Story by Dubwise-er.
Another What's On 'Rage Page' from Solem Bar (now Academy 3). Quite a cool line-up with ACR and Jayne County, plus the 'Extremely Wild and Wacky Cellar Disco'.
We’d often go on a Friday after the Poly closed, where you’d have to go round the back of the building and see if you could get in. We got to know the bouncers and although from time to time we’d get barred for being mischievous, they usually let us in, especially Dave, the silver-haired ol’ fox who was head of security and I think had a bit of a soft spot for us; most of the time we were just messing about or being young scallywags.

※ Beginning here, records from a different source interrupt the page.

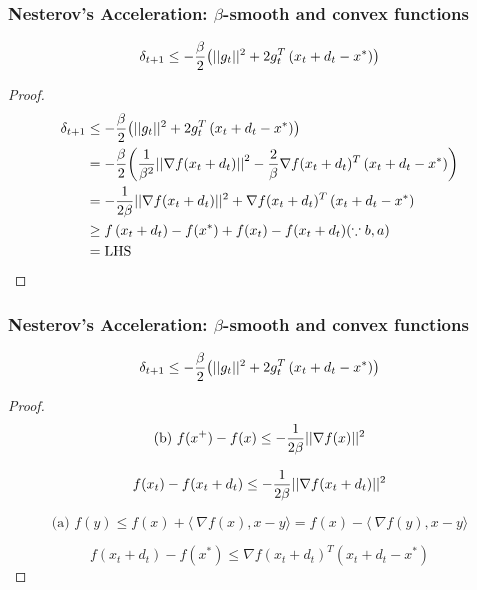 \begin{frame}\frametitle{ Nesterov’s Acceleration: $\beta$-smooth and convex functions}
$$\delta_{t+1} \leq -{\beta \over 2}{\left(||g_t||^2 + 2g_t^T\left(x_t+d_t-x^*\right)\right)}$$
\begin{proof}

\begin{align*}
\delta_{t+1}  &\leq -{\beta \over 2}{\left(||g_t||^2 + 2g_t^T\left(x_t+d_t-x^*\right)\right)} \\
&=  -{\beta \over 2}{\left({1 \over \beta^2}{||\nabla f(x_t+d_t)||}^2 -{2 \over \beta}\nabla f(x_t+d_t)^T\left(x_t+d_t-x^*\right)\right)} \\
&= -{1 \over 2\beta}||\nabla f(x_t+d_t)||^2+\nabla f(x_t+d_t)^T\left(x_t+d_t-x^*\right) \\
&\geq f \left(x_t+d_t\right) -f(x^*)+f(x_t) -f(x_t+d_t) (\because{b,a}) \\
&=\text{LHS}\\
\end{align*}

\end{proof}

\end{frame}

\begin{frame}\frametitle{ Nesterov’s Acceleration: $\beta$-smooth and convex functions}
$$\delta_{t+1} \leq -{\beta \over 2}{\left(||g_t||^2 + 2g_t^T\left(x_t+d_t-x^*\right)\right)}$$
\begin{proof}
$$\text{(b) }f(x^+) - f(x) \leq - {1\over {2\beta}} ||\nabla f(x)||^2 $$

$$f(x_t) -f(x_t+d_t)  \leq -{1 \over 2\beta}||\nabla f(x_t+d_t)||^2 $$

$$\text{(a) }f(y) \leq f(x) + \langle\ \nabla f(x), x-y\rangle = f(x)-\langle\ \nabla f(y), x-y\rangle$$

$$f \left(x_t+d_t\right) -f(x^*) \leq \nabla f(x_t+d_t)^T\left(x_t+d_t-x^*\right)$$


\end{proof}

\end{frame}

They used to stamp you with a fluoro stamp which glowed under an ultra-violet light as you went in to see bands. Of course by wetting the back of your hand you could transfer these stamps to each other and unless they got checked they usually did the trick. Occasionally you could blag it in with a band by pretending you were one of the roadies, XTC helped us out that way.
I also remember watching the best part of a Pretenders gig with UB4O as support from high up in a tree outside the hall...quite a good view really but hard to dance. Siouxsie and her Banshees, The Damned with The Anti Nowhere League, Slits with Don Letts were good ‘uns. Gang of Four, Misty in Roots, Squeeze, Deke Leonard, Doll by Doll, Bo Diddley, and quite a lot of other gigs, many of which I’ve probably mentioned along the way. A particularly memory, though, was John Cooper Clarke coming on at the end of a Wreckless Eric gig and them singing “Mad Dogs And Englishmen”, pure class...
The downstairs disco was good too. Lots of choice music and cheap booze and the occasional waft of poppers, (lots of brain cells I hopefully was never gonna need probably walked on by...). Of course you’d be leaping around like a frog in a sock and be as mad as a cut snake, as certain people are wont to say. One time, when hearing one of my firm favourites...perhaps Stranglers “Nice and Sleazy” or Cabaret Voltaire “Nag Nag Nag”, I got it into my head that it would be a good idea to charge across the dancefloor and finish with a somersault, but as I hadn’t really thought it through (and I didn’t know how to somersault) I just ended up flat on my back, and as I was wearing one of those heavier than lead bullet-belts (the height of fashion that particular season), I felt like what it must have felt like to be shot in the back. I’m not sure if my altered state had anything to do with it but I could hardly walk for a week. served me right for being a poseur.
We used to go to The Squat as well, which stood on the wasteland between The Union and the Contact Theatre where the Academy now stands. The last gig I saw in Manchester was Vic and Bob’s Big Night Out, Nov. 1990 in the newly opened building.